Ms. Newman explained that, “During a tour through Pennsylvania on Wednesday, Mr. Perdue said tightening work requirements for recipients of the Supplemental Nutrition Assistance Program, or SNAP, is one of the U.S. Department of Agriculture’s priorities for the coming bill.

“‘We have to figure out ways to feed the poorest in our society more productively and help them learn to transition into an independent lifestyle,’ Mr. Perdue told Pennsylvania dairy farmers.”

And Bloomberg writer Alan Bjerga reported on Wednesday that, “Senate Agriculture Committee Chairman Pat Roberts, a Kansas Republican who has raised concern about fraud in the SNAP program, said that while some food stamp rules may be tightened, changes to the program aren’t likely to be dramatic, given a need to attract Democratic votes in the Senate. Perdue, in the interview last week, also said the administration wouldn’t be pushing for radical change to the program.”

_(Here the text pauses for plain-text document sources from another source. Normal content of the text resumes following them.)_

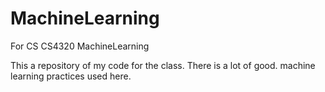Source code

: # MachineLearning
For CS  CS4320 MachineLearning


This a repository of my code for the class. There is a lot of good. machine learning practices used here. 
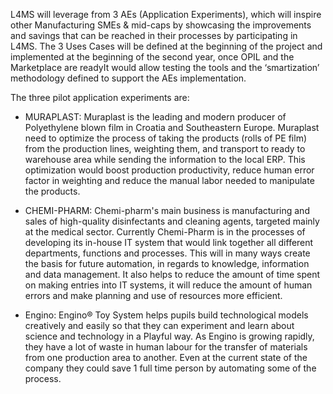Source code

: L4MS will leverage from 3 AEs (Application Experiments), which will inspire other Manufacturing SMEs & mid-caps by showcasing the improvements and savings that can be reached in their processes by participating in L4MS. The 3 Uses Cases will be defined at the beginning of the project and implemented at the beginning of the second year, once OPIL and the Marketplace are readyIt would allow testing the tools and the ‘smartization’ methodology defined to support the AEs implementation.

The three pilot application experiments are:

- MURAPLAST: Muraplast is the leading and modern producer of Polyethylene blown film in Croatia and Southeastern Europe. Muraplast need to optimize the process of taking the products (rolls of PE film) from the production lines, weighting them, and transport to ready to warehouse area while sending the information to the local ERP. This optimization would boost production productivity, reduce human error factor in weighting and reduce the manual labor needed to manipulate the products.


- CHEMI-PHARM: Chemi-pharm's main business is manufacturing and sales of high-quality disinfectants and cleaning agents, targeted mainly at the medical sector. Currently Chemi-Pharm is in the processes of developing its in-house IT system that would link together all different departments, functions and processes. This will in many ways create the basis for future automation, in regards to knowledge, information and data management. It also helps to reduce the amount of time spent on making entries into IT systems, it will reduce the amount of human errors and make planning and use of resources more efficient.


- Engino: Engino® Toy System helps pupils build technological models creatively and easily so that they can experiment and learn about science and technology in a Playful way. As Engino is growing rapidly, they have a lot of waste in human labour for the transfer of materials from one production area to another. Even at the current state of the company they could save 1 full time person by automating some of the process.

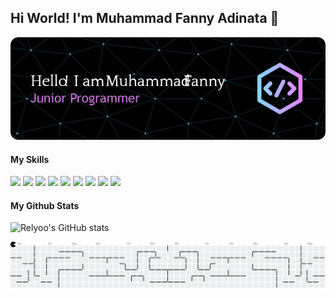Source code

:## Hi World! I'm Muhammad Fanny Adinata 👋

![Muhammad Fanny Adinata](img/relyo.png)


#### My Skills

<img src="https://img.shields.io/badge/HTML5-E34F26?style=for-the-badge&logo=html5&logoColor=white" />
<img src="https://img.shields.io/badge/CSS3-1572B6?style=for-the-badge&logo=css3&logoColor=white" />
<img src="https://img.shields.io/badge/JavaScript-323330?style=for-the-badge&logo=javascript&logoColor=F7DF1E" />
<img src="https://img.shields.io/badge/PHP-777BB4?style=for-the-badge&logo=php&logoColor=white" />
<img src="https://img.shields.io/badge/MySQL-005C84?style=for-the-badge&logo=mysql&logoColor=white" />
<img src="https://img.shields.io/badge/Bootstrap-563D7C?style=for-the-badge&logo=bootstrap&logoColor=white" />
<img src="https://img.shields.io/badge/Bootstrap-563D7C?style=for-the-badge&logo=bootstrap&logoColor=white" />
<img src="https://img.shields.io/badge/Laravel-FF2D20?style=for-the-badge&logo=laravel&logoColor=white" />
<img src="https://img.shields.io/badge/Laragon-0E83CD?style=for-the-badge&logo=Laragon&logoColor=white" />

#### My Github Stats
![Relyoo's GitHub stats](https://github-readme-stats.vercel.app/api?username=Relyoo&show_icons=true&theme=synthwave)


<picture>
  <source media="(prefers-color-scheme: dark)" srcset="https://raw.githubusercontent.com/Relyoo/Relyoo/output/pacman-contribution-graph-dark.svg">
  <source media="(prefers-color-scheme: light)" srcset="https://raw.githubusercontent.com/Relyoo/Relyoo/output/pacman-contribution-graph.svg">
  <img alt="pacman contribution graph" src="https://raw.githubusercontent.com/Relyoo/Relyoo/output/pacman-contribution-graph.svg">
</picture>

###
<!-- ![My Skills](https://skillicons.dev/icons?i=html,js,css,php,mysql,bootstrap,laravel,laragon) -->
<!--
**Relyoo/Relyoo** is a ✨ _special_ ✨ repository because its `README.md` (this file) appears on your GitHub profile.

Here are some ideas to get you started:

- 🔭 I’m currently working on ...
- 🌱 I’m currently learning ...
- 👯 I’m looking to collaborate on ...
- 🤔 I’m looking for help with ...
- 💬 Ask me about ...
- 📫 How to reach me: ...
- 😄 Pronouns: ...
- ⚡ Fun fact: ...
-->
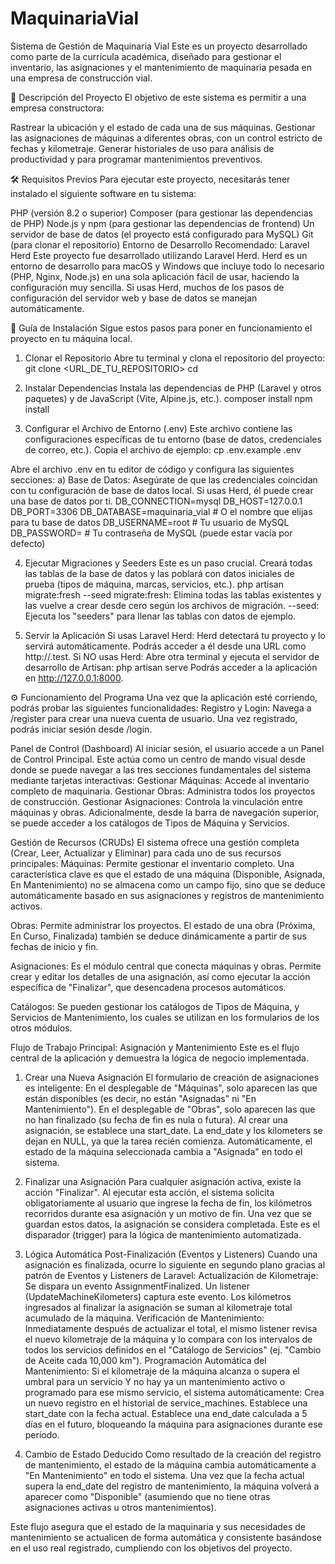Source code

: # MaquinariaVial

Sistema de Gestión de Maquinaria Vial
Este es un proyecto desarrollado como parte de la currícula académica, diseñado para gestionar el inventario, las asignaciones y el mantenimiento de maquinaria pesada en una empresa de construcción vial.


📝 Descripción del Proyecto
El objetivo de este sistema es permitir a una empresa constructora:

Rastrear la ubicación y el estado de cada una de sus máquinas. 
Gestionar las asignaciones de máquinas a diferentes obras, con un control estricto de fechas y kilometraje. 
Generar historiales de uso para análisis de productividad y para programar mantenimientos preventivos. 


🛠️ Requisitos Previos
Para ejecutar este proyecto, necesitarás tener instalado el siguiente software en tu sistema:

PHP (versión 8.2 o superior)
Composer (para gestionar las dependencias de PHP)
Node.js y npm (para gestionar las dependencias de frontend)
Un servidor de base de datos (el proyecto está configurado para MySQL)
Git (para clonar el repositorio)
Entorno de Desarrollo Recomendado: Laravel Herd
Este proyecto fue desarrollado utilizando Laravel Herd. Herd es un entorno de desarrollo para macOS y Windows que incluye todo lo necesario (PHP, Nginx, Node.js) en una sola aplicación fácil de usar, haciendo la configuración muy sencilla. Si usas Herd, muchos de los pasos de configuración del servidor web y base de datos se manejan automáticamente.



🚀 Guía de Instalación
Sigue estos pasos para poner en funcionamiento el proyecto en tu máquina local.

1. Clonar el Repositorio
Abre tu terminal y clona el repositorio del proyecto:
git clone <URL_DE_TU_REPOSITORIO>
cd <nombre-de-la-carpeta-del-proyecto>

2. Instalar Dependencias
Instala las dependencias de PHP (Laravel y otros paquetes) y de JavaScript (Vite, Alpine.js, etc.).
composer install
npm install

3. Configurar el Archivo de Entorno (.env)
Este archivo contiene las configuraciones específicas de tu entorno (base de datos, credenciales de correo, etc.).
Copia el archivo de ejemplo:
cp .env.example .env

Abre el archivo .env en tu editor de código y configura las siguientes secciones:
a) Base de Datos:
Asegúrate de que las credenciales coincidan con tu configuración de base de datos local. Si usas Herd, él puede crear una base de datos por ti.
DB_CONNECTION=mysql
DB_HOST=127.0.0.1
DB_PORT=3306
DB_DATABASE=maquinaria_vial  # O el nombre que elijas para tu base de datos
DB_USERNAME=root             # Tu usuario de MySQL
DB_PASSWORD=                 # Tu contraseña de MySQL (puede estar vacía por defecto)


4. Ejecutar Migraciones y Seeders
Este es un paso crucial. Creará todas las tablas de la base de datos y las poblará con datos iniciales de prueba (tipos de máquina, marcas, servicios, etc.).
php artisan migrate:fresh --seed
migrate:fresh: Elimina todas las tablas existentes y las vuelve a crear desde cero según los archivos de migración.
--seed: Ejecuta los "seeders" para llenar las tablas con datos de ejemplo.

5. Servir la Aplicación
Si usas Laravel Herd: Herd detectará tu proyecto y lo servirá automáticamente. Podrás acceder a él desde una URL como http://<nombre-de-la-carpeta>.test.
Si NO usas Herd: Abre otra terminal y ejecuta el servidor de desarrollo de Artisan:
php artisan serve
Podrás acceder a la aplicación en http://127.0.0.1:8000.

⚙️ Funcionamiento del Programa
Una vez que la aplicación esté corriendo, podrás probar las siguientes funcionalidades:
Registro y Login:
Navega a /register para crear una nueva cuenta de usuario.
Una vez registrado, podrás iniciar sesión desde /login.

Panel de Control (Dashboard)
Al iniciar sesión, el usuario accede a un Panel de Control Principal. Este actúa como un centro de mando visual desde donde se puede navegar a las tres secciones fundamentales del sistema mediante tarjetas interactivas:
Gestionar Máquinas: Accede al inventario completo de maquinaria.
Gestionar Obras: Administra todos los proyectos de construcción.
Gestionar Asignaciones: Controla la vinculación entre máquinas y obras.
Adicionalmente, desde la barra de navegación superior, se puede acceder a los catálogos de Tipos de Máquina y Servicios.

Gestión de Recursos (CRUDs)
El sistema ofrece una gestión completa (Crear, Leer, Actualizar y Eliminar) para cada uno de sus recursos principales:
Máquinas: Permite gestionar el inventario completo. Una característica clave es que el estado de una máquina (Disponible, Asignada, En Mantenimiento) no se almacena como un campo fijo, sino que se deduce automáticamente basado en sus asignaciones y registros de mantenimiento activos. 

Obras: Permite administrar los proyectos. El estado de una obra (Próxima, En Curso, Finalizada) también se deduce dinámicamente a partir de sus fechas de inicio y fin.

Asignaciones: Es el módulo central que conecta máquinas y obras. Permite crear y editar los detalles de una asignación, así como ejecutar la acción específica de "Finalizar", que desencadena procesos automáticos.

Catálogos: Se pueden gestionar los catálogos de Tipos de Máquina, y Servicios de Mantenimiento, los cuales se utilizan en los formularios de los otros módulos.

Flujo de Trabajo Principal: Asignación y Mantenimiento
Este es el flujo central de la aplicación y demuestra la lógica de negocio implementada.

1. Crear una Nueva Asignación
El formulario de creación de asignaciones es inteligente:
En el desplegable de "Máquinas", solo aparecen las que están disponibles (es decir, no están "Asignadas" ni "En Mantenimiento").
En el desplegable de "Obras", solo aparecen las que no han finalizado (su fecha de fin es nula o futura).
Al crear una asignación, se establece una start_date. La end_date y los kilometers se dejan en NULL, ya que la tarea recién comienza.
Automáticamente, el estado de la máquina seleccionada cambia a "Asignada" en todo el sistema.

2. Finalizar una Asignación
Para cualquier asignación activa, existe la acción "Finalizar".
Al ejecutar esta acción, el sistema solicita obligatoriamente al usuario que ingrese la fecha de fin, los kilómetros recorridos durante esa asignación y un motivo de fin.
Una vez que se guardan estos datos, la asignación se considera completada. Este es el disparador (trigger) para la lógica de mantenimiento automatizada.

3. Lógica Automática Post-Finalización (Eventos y Listeners)
Cuando una asignación es finalizada, ocurre lo siguiente en segundo plano gracias al patrón de Eventos y Listeners de Laravel:
Actualización de Kilometraje:
Se dispara un evento AssignmentFinalized.
Un listener (UpdateMachineKilometers) captura este evento.
Los kilómetros ingresados al finalizar la asignación se suman al kilometraje total acumulado de la máquina.
Verificación de Mantenimiento:
Inmediatamente después de actualizar el total, el mismo listener revisa el nuevo kilometraje de la máquina y lo compara con los intervalos de todos los servicios definidos en el "Catálogo de Servicios" (ej. "Cambio de Aceite cada 10,000 km").
Programación Automática del Mantenimiento:
Si el kilometraje de la máquina alcanza o supera el umbral para un servicio Y no hay ya un mantenimiento activo o programado para ese mismo servicio, el sistema automáticamente:
Crea un nuevo registro en el historial de service_machines.
Establece una start_date con la fecha actual.
Establece una end_date calculada a 5 días en el futuro, bloqueando la máquina para asignaciones durante ese período.

4. Cambio de Estado Deducido
Como resultado de la creación del registro de mantenimiento, el estado de la máquina cambia automáticamente a "En Mantenimiento" en todo el sistema.
Una vez que la fecha actual supera la end_date del registro de mantenimiento, la máquina volverá a aparecer como "Disponible" (asumiendo que no tiene otras asignaciones activas u otros mantenimientos).

Este flujo asegura que el estado de la maquinaria y sus necesidades de mantenimiento se actualicen de forma automática y consistente basándose en el uso real registrado, cumpliendo con los objetivos del proyecto.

While addressing work requirement issues, the ERS report noted that, “In FY 2015, almost two-thirds (64 percent) of SNAP participants were children, elderly, or non- elderly adults with disabilities.

Thus, only a minority of SNAP participants are expected to comply with the general work requirements, so the potential effects of work requirements on participation rates may be limited.

“Many adults without children in the household do work. At least a quarter of households with such adults work while receiving SNAP, and about 75 percent work in the year before or the year after receiving SNAP. The finding that people are more likely to be employed before they enroll in SNAP and after they leave the program (than while enrolled in SNAP) suggests that the program functions as a temporary safety net for the working poor. In addition, some SNAP participants are employed even though they are exempt from the general work requirements. Altogether, in an average month of FY 2015, an estimated 32 percent of all SNAP households had earnings from work.”